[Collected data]

-- Opening Marker --

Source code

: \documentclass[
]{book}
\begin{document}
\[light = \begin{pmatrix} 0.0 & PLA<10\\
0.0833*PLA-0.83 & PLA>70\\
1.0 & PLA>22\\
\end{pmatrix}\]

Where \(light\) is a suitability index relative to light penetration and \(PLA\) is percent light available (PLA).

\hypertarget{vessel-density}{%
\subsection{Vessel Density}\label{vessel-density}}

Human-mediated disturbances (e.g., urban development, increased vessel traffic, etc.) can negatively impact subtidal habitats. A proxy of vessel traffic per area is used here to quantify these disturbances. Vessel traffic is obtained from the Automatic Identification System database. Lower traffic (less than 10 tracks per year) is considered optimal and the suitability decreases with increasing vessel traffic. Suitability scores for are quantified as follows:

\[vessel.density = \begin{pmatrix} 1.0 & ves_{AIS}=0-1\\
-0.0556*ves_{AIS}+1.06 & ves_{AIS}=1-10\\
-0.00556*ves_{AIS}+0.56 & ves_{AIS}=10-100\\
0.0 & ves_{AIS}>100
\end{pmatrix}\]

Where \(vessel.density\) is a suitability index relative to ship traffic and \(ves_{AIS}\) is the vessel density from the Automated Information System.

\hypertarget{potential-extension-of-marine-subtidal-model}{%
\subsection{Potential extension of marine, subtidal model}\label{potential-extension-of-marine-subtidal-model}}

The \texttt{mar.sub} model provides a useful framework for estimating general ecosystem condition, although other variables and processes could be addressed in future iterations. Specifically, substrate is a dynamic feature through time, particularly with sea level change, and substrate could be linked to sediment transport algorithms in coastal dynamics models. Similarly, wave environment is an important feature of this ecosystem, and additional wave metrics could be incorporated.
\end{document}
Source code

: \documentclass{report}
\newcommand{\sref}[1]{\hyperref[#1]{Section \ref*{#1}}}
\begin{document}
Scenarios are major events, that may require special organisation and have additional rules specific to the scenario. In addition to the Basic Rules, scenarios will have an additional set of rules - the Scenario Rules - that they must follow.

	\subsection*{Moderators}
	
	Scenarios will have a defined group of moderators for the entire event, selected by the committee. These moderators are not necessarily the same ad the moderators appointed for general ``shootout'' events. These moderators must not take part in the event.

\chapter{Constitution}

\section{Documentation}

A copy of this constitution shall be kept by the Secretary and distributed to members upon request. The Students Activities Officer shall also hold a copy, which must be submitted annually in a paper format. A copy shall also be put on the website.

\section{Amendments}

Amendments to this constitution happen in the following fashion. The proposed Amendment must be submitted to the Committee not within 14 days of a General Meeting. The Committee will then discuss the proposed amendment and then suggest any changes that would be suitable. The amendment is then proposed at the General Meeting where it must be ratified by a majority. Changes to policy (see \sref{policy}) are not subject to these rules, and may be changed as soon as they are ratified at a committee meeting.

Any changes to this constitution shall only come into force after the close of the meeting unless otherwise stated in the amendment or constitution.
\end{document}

-- Closing Marker --

WORK REQUEST = Copy from the entries above each line in which the string "marine" can be found.

EXERCISE OUTPUT =
\hypertarget{potential-extension-of-marine-subtidal-model}{%
\subsection{Potential extension of marine, subtidal model}\label{potential-extension-of-marine-subtidal-model}}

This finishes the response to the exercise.